Ce film, véritable navet de bas étage, met en scène la vie privée du prophète Mohammad. Nul n’ignore qu’après 619, date de la mort de son épouse unique Khadija, le messager de l’islam a eu neuf épouses et deux concubines. Rien de nouveau donc à l’horizon.

 

Occuper le terrain, par tous les moyens

 

En revanche, ces réactions violentes, qui ne sont pas sans rappeler celles qui ont suivi la publication des caricatures de Mohammad en 2005, et qui se sont avérées un montage grossier de la part d’un imam danois, montrent que les partisans d’un islam radical essaient d’occuper le terrain par tous les moyens : l’attaque du consulat américain à Benghazi était une véritable opération militaire bien préparée ; les rassemblements et les mobilisations au Caire, au Yémen, en Tunisie ainsi qu’à Paris même n’avaient rien de spontané.
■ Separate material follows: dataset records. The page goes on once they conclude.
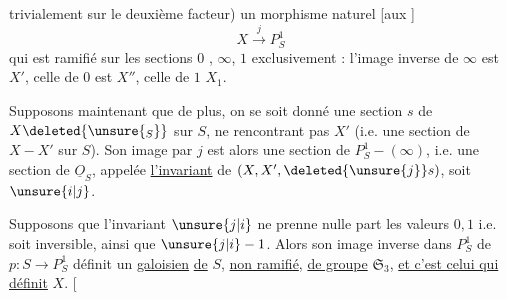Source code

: trivialement sur le deuxième facteur) un morphisme naturel [aux ]
\[
X\xrightarrow{j}P^1_S
\]
qui est ramifié sur les sections $0$ \deleted{$\unsure{\infty}$}, $\infty$, $1$  exclusivement : l'image inverse de $\infty$ est $X'$, celle de $0$ est $X''$, celle de $1$  $X_1$.

Supposons maintenant que de plus, on se soit donné une section $s$ de $X\deleted{\unsure{_S}}$ sur $S$, ne rencontrant pas $X'$ (i.e. une section de $X-X'$ sur $S$). Son image par $j$ est alors une section de $P^1_S-(\infty)$, i.e. une section de $\underline O_S$, appelée \uline{l'invariant} de $(X,X',\deleted{\unsure{j}}s)$, soit  $\unsure{i|j}$.

Supposons que l'invariant $\unsure{j|i}$ ne prenne nulle part les valeurs $0,1$ i.e. soit inversible, ainsi que $\unsure{j|i}-1$. Alors son image inverse dans $P^1_S$  de $p:S\to P^1_S$ définit un   \uline{galoisien} \uline{de} $S$, \uline{non ramifié}, \uline{de groupe} $\mathfrak S_3$,  \uline{et c'est celui qui définit} $X$. [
On peut se demander pourquoi, et pourquoi maintenant.

 

On dispose de quelques éléments de réponse par le fait qu’en Tunisie par exemple, si le pouvoir exécutif est dirigé par Ennahda, la présidence du Parlement leur échappe ; de même en Egypte, entre les deux élections législative et présidentielle, islamistes et salafistes ont perdu 25% de leurs suffrages ; en Libye, ils n’ont même pas eu la majorité relative ; au Yémen, ils font partie de l’opposition…

 

N’ayant pas réussi à s’imposer par les urnes, cet islam radical en rivalité avec les salafistes tente d’apparaître comme le seul défenseur d’un islam dur.

 

Islamiste, salafiste, djihadiste : ne mélangeons pas tout

 

Par leurs manifestations violentes, ils occupent le terrain, terrorisent les musulmans, font pression sur les dirigeants islamistes au pouvoir. La réaction de peur engrangée en Occident par ces manifestations violentes pousse les dirigeants occidentaux à reconsidérer leur inquiétude, angélique jusque-là, avec le risque de passer d’un extrême à l’autre, sans faire de différence, en se laissant piéger par l’amalgame : tout Arabe est musulman, tout musulman est islamiste, tout islamiste est salafiste, tout salafiste est jihadiste.

 

Aucune de ces affirmations n’est vraie. Il s’agit de le savoir, donc de connaître. Connaître l’autre permet de ne pas le rejeter et de tomber inévitablement dans un communautarisme exclusif.

A. J. S.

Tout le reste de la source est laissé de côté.